できることの例としては、商品の色違いを作る、背景を別の場所に変える、季節感を変える、余計なものを消す、動画全体の雰囲気を変える、といった使い方が挙げられています。
このあたりは、日本のSNS運用にも相性がよさそうです。たとえば、1本の動画から広告用の別案を作る、商品色だけ変えたパターンを作る、ショート動画の見せ方を変える、という使い方が考えられます。
ただし、言い切りすぎない方がいいこと
元のニュース文では「100%完全に維持」「完璧に消し去る」といった強い表現がありました。ただ、ここは少し抑えた方が安全です。
公式発表では高い保持力や編集精度が説明されていますが、実際の仕上がりは素材、指示、動画の複雑さ、プラン、生成結果によって変わります。

だからこの記事では、「保ちやすい」、「直しやすい」、「負担を減らしやすい」という言い方にしています。読者にも、この方が信頼されやすいです。
日本のクリエイターに効きそうな場面
個人的に一番効きそうだと思うのは、すでに撮った動画の使い回しです。
毎回撮り直すのは重いです。場所を押さえる、商品を並べる、人を呼ぶ、照明を合わせる。短い動画でも、意外と手間がかかります。

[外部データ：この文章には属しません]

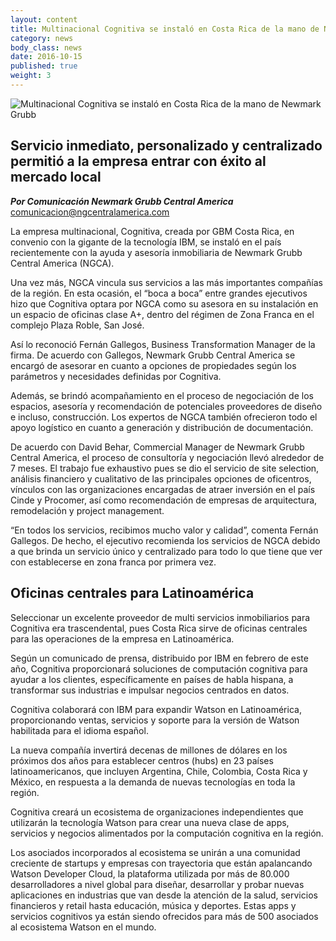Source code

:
 ```yaml
---
layout: content
title: Multinacional Cognitiva se instaló en Costa Rica de la mano de Newmark Grubb
category: news
body_class: news
date: 2016-10-15
published: true
weight: 3
---
```

![Multinacional Cognitiva se instaló en Costa Rica de la mano de Newmark Grubb](/images/news-images/cognitiva.png)

## Servicio inmediato, personalizado y centralizado permitió a la empresa entrar con éxito al mercado local

**_Por Comunicación Newmark Grubb Central America_**<br/>
<a href="mailto:comunicacion@ngcentralamerica.com">comunicacion@ngcentralamerica.com</a>

La empresa multinacional, Cognitiva, creada por GBM Costa Rica, en convenio con la gigante de la tecnología IBM, se instaló en el país recientemente con la ayuda y asesoría inmobiliaria de Newmark Grubb Central America (NGCA).

Una vez más, NGCA vincula sus servicios a las más importantes compañías de la región. En esta ocasión, el “boca a boca” entre grandes ejecutivos hizo que Cognitiva optara por NGCA como su asesora en su instalación en un espacio de oficinas clase A+, dentro del régimen de Zona Franca en el complejo Plaza Roble, San José.

Así lo reconoció Fernán Gallegos, Business Transformation Manager de la firma. De acuerdo con Gallegos, Newmark Grubb Central America se encargó de asesorar en cuanto a opciones de propiedades según los parámetros y necesidades definidas por Cognitiva.

Además, se brindó acompañamiento en el proceso de negociación de los espacios, asesoría y recomendación de potenciales proveedores de diseño e incluso, construcción. Los expertos de NGCA también ofrecieron todo el apoyo logístico en cuanto a generación y distribución de documentación.

De acuerdo con David Behar, Commercial Manager de Newmark Grubb Central America, el proceso de consultoría y negociación llevó alrededor de 7 meses. El trabajo fue exhaustivo pues se dio el servicio de site selection, análisis financiero y cualitativo de las principales opciones de oficentros, vínculos con las organizaciones encargadas de atraer inversión en el país Cinde y Procomer, así como recomendación de empresas de arquitectura, remodelación y project management.

“En todos los servicios, recibimos mucho valor y calidad”, comenta Fernán Gallegos. De hecho, el ejecutivo recomienda los servicios de NGCA debido a que brinda un servicio único y centralizado para todo lo que tiene que ver con establecerse en zona franca por primera vez.

## Oficinas centrales para Latinoamérica

Seleccionar un excelente proveedor de multi servicios inmobiliarios para Cognitiva era trascendental, pues Costa Rica sirve de oficinas centrales para las operaciones de la empresa en Latinoamérica.

Según un comunicado de prensa, distribuido por IBM en febrero de este año, Cognitiva proporcionará soluciones de computación cognitiva para ayudar a los clientes, específicamente en países de habla hispana, a transformar sus industrias e impulsar negocios centrados en datos.

Cognitiva colaborará con IBM para expandir Watson en Latinoamérica, proporcionando ventas, servicios y soporte para la versión de Watson habilitada para el idioma español.

La nueva compañía invertirá decenas de millones de dólares en los próximos dos años para establecer centros (hubs) en 23 países latinoamericanos, que incluyen Argentina, Chile, Colombia, Costa Rica y México, en respuesta a la demanda de nuevas tecnologías en toda la región.

Cognitiva creará un ecosistema de organizaciones independientes que utilizarán la tecnología Watson para crear una nueva clase de apps, servicios y negocios alimentados por la computación cognitiva en la región.

Los asociados incorporados al ecosistema se unirán a una comunidad creciente de startups y empresas con trayectoria que están apalancando Watson Developer Cloud, la plataforma utilizada por más de 80.000 desarrolladores a nivel global para diseñar, desarrollar y probar nuevas aplicaciones en industrias que van desde la atención de la salud, servicios financieros y retail hasta educación, música y deportes. Estas apps y servicios cognitivos ya están siendo ofrecidos para más de 500 asociados al ecosistema Watson en el mundo.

そこでEdit Studioのような編集AIが使えると、「撮り直す前に、今ある動画をどこまで直せるか」という選択肢が出てきます。

特に相性がよさそうなのは、次のような人です。
- TikTokやYouTubeショートを作っている人
- Instagramリールを運用している人
- 店舗や商品のSNS広告を作っている人
- 動画素材はあるけど、編集や撮り直しが重い人
- AIで動画制作の回転を速くしたい人
AI初心者はどう見ればいい?
AI初心者の人は、「すごい動画を自動で作るツール」と見るより、動画の直しを相談できる編集アシスタントとして見る方がわかりやすいです。
たとえば、撮った動画に少しだけ違和感がある。背景を変えたい。商品だけ差し替えたい。季節感を出したい。こういう細かい修正にAIが入ってくると、動画制作のハードルはかなり下がります。
もちろん、最後に見るべきなのは人間です。伝えたいことが伝わっているか、違和感がないか、ブランドの印象と合っているか。そこはまだ人の判断が大事です。
まとめ
RunwayのAleph 2.0とEdit Studioは、動画生成AIのニュースとしてかなり注目度が高いです。
ただ、ポイントは派手な生成よりも、今ある動画を、目的に合わせて直しやすくなることにあります。
最大30秒・1080p、局所編集、1フレームを使った編集指示、複数ショット対応。ここまで来ると、AI動画は「おもしろい実験」から「仕事で使える編集補助」にかなり近づいてきた印象です。
ショート動画、広告、SNS運用をしている人は、触れるようになったら一度試しておきたいニュースです。